- **Provided material**:
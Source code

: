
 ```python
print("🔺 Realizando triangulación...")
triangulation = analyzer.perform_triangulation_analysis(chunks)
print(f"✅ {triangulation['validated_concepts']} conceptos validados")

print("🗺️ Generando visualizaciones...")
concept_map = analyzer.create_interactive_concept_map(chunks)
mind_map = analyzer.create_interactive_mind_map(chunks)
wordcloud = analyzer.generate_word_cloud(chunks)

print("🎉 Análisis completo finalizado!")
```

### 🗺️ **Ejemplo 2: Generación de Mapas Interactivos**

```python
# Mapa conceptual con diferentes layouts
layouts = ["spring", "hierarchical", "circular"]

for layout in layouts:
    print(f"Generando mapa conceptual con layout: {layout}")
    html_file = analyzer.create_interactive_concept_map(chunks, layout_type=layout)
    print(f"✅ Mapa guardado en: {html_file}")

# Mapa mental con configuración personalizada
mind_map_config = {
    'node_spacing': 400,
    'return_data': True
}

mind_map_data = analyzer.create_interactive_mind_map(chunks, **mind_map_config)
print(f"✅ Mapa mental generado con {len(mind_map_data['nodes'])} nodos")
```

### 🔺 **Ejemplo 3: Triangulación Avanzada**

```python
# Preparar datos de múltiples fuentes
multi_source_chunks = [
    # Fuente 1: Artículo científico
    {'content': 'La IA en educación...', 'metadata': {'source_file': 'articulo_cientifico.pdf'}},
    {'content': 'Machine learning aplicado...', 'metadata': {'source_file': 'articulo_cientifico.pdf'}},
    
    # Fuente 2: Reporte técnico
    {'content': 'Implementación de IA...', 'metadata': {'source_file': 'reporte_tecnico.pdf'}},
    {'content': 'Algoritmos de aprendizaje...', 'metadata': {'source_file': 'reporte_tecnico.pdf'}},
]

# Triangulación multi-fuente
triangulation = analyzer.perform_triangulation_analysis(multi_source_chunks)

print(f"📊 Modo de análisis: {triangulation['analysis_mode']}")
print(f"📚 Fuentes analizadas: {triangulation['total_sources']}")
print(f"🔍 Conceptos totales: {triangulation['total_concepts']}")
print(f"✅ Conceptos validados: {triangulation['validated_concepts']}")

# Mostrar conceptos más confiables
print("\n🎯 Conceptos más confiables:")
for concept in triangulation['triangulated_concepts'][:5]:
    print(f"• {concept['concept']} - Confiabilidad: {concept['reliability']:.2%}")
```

- **Try it**: Whenever the word "metadata" appears in a line of the listing, report that line.

- **Answer to the exercise**:
    {'content': 'La IA en educación...', 'metadata': {'source_file': 'articulo_cientifico.pdf'}},
    {'content': 'Machine learning aplicado...', 'metadata': {'source_file': 'articulo_cientifico.pdf'}},
    {'content': 'Implementación de IA...', 'metadata': {'source_file': 'reporte_tecnico.pdf'}},
    {'content': 'Algoritmos de aprendizaje...', 'metadata': {'source_file': 'reporte_tecnico.pdf'}},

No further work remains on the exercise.